#### Material provided:

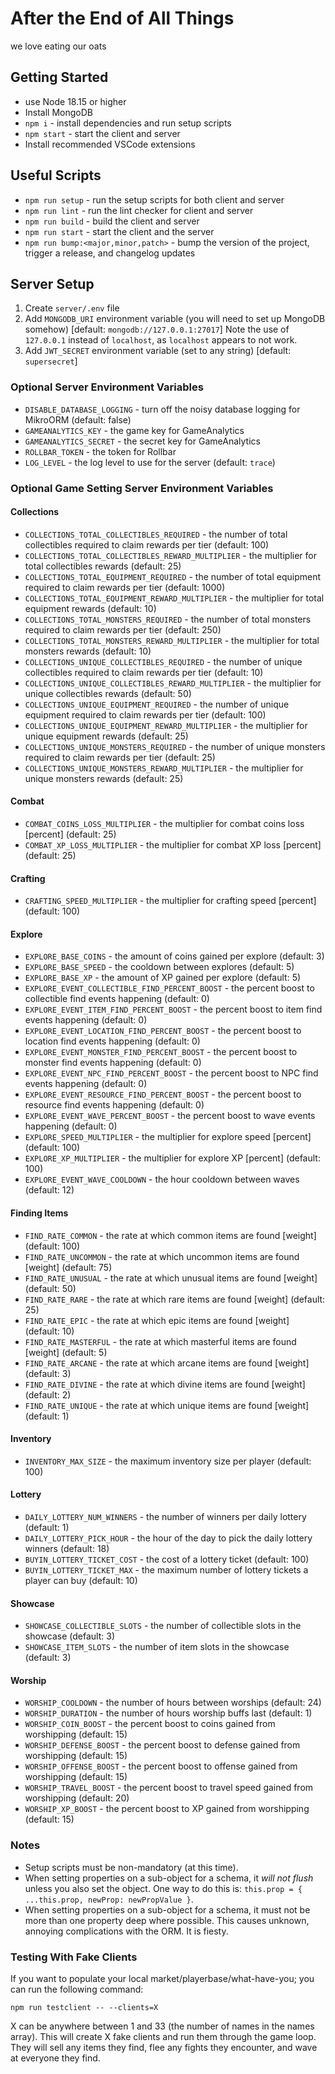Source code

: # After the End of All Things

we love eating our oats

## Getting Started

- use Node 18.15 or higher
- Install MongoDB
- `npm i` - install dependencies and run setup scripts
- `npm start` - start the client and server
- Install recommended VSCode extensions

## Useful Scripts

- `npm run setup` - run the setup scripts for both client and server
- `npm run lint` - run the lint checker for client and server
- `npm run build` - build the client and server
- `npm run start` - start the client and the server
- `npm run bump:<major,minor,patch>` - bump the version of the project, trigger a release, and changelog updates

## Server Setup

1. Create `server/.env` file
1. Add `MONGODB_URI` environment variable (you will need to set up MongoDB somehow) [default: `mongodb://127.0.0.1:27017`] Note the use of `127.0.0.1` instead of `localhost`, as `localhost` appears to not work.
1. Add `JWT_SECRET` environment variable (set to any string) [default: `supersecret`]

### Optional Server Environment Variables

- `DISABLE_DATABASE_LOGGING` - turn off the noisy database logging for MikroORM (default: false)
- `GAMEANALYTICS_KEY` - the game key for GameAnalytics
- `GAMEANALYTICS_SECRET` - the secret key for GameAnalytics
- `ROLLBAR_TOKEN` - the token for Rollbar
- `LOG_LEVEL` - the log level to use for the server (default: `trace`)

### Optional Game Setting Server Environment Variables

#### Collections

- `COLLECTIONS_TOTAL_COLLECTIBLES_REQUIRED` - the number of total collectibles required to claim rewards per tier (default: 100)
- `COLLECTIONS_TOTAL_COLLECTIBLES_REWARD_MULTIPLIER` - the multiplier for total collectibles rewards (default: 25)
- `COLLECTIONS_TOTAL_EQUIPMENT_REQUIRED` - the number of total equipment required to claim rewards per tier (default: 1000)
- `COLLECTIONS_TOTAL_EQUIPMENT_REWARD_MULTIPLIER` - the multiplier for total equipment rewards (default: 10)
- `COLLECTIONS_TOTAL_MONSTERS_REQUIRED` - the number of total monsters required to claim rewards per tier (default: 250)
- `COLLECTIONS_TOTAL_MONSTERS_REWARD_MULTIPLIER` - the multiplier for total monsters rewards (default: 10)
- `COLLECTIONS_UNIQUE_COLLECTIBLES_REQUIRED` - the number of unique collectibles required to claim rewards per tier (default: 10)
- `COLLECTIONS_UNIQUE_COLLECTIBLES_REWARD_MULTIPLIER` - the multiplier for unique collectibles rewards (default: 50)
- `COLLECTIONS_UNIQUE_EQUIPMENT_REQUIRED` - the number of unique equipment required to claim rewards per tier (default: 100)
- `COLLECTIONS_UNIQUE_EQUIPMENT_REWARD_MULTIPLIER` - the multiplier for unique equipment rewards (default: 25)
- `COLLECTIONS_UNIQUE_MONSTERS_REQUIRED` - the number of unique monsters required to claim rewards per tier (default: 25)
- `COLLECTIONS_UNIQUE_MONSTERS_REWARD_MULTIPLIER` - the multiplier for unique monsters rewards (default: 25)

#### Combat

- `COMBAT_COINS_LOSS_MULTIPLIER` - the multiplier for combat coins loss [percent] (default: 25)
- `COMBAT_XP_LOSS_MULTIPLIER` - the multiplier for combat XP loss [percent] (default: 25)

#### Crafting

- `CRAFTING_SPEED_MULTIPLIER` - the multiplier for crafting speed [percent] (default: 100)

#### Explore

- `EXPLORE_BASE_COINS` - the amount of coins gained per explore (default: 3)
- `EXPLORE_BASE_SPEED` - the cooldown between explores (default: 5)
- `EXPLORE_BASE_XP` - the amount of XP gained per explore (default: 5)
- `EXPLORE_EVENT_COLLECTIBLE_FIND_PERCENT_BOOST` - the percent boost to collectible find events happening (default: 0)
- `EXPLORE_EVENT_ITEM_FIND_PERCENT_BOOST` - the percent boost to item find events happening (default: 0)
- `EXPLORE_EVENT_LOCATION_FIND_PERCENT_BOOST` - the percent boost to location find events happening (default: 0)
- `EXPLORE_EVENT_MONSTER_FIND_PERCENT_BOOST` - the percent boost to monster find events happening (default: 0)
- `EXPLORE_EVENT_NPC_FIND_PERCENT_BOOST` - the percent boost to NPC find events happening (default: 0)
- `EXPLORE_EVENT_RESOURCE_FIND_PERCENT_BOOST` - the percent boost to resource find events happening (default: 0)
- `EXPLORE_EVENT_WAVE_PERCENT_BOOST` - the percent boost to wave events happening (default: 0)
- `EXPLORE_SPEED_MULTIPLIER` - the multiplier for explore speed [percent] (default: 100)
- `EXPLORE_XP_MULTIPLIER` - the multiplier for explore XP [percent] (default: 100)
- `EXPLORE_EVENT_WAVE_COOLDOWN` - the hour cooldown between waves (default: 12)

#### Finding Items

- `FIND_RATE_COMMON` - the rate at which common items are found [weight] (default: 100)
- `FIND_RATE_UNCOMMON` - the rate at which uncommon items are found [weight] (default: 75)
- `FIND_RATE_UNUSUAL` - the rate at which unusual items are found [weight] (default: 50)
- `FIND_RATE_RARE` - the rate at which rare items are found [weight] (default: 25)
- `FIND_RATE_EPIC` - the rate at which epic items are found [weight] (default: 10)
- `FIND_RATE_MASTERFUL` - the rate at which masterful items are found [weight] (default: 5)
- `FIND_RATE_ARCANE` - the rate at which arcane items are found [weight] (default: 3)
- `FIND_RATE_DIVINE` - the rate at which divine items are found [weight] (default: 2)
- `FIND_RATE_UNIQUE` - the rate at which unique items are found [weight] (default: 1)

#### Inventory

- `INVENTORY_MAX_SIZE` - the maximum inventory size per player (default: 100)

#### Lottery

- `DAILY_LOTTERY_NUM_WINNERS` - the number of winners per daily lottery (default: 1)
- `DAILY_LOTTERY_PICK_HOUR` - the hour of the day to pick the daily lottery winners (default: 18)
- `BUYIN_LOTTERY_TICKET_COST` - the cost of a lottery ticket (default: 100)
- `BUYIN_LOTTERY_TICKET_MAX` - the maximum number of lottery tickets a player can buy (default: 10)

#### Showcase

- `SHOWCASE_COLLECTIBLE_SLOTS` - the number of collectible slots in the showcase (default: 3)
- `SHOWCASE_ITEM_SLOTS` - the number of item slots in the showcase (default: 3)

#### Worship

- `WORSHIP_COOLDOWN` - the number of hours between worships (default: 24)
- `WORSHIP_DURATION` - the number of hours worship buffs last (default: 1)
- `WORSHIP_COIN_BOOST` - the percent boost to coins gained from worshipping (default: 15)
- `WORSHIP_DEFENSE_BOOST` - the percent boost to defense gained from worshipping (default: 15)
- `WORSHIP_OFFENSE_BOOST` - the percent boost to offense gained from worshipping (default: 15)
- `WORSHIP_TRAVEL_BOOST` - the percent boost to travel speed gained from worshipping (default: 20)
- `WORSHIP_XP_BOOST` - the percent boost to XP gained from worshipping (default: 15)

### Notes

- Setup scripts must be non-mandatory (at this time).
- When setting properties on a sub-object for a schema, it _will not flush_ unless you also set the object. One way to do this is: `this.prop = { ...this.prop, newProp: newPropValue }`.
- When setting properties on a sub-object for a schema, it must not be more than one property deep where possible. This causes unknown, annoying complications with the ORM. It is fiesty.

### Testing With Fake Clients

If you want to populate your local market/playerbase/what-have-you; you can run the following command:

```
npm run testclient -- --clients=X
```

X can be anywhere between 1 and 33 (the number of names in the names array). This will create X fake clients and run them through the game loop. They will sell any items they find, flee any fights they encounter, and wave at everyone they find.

#### Task item:
Please report the number of lines in this material holding the word "Optional", and add no other words.

#### Exercise result:
2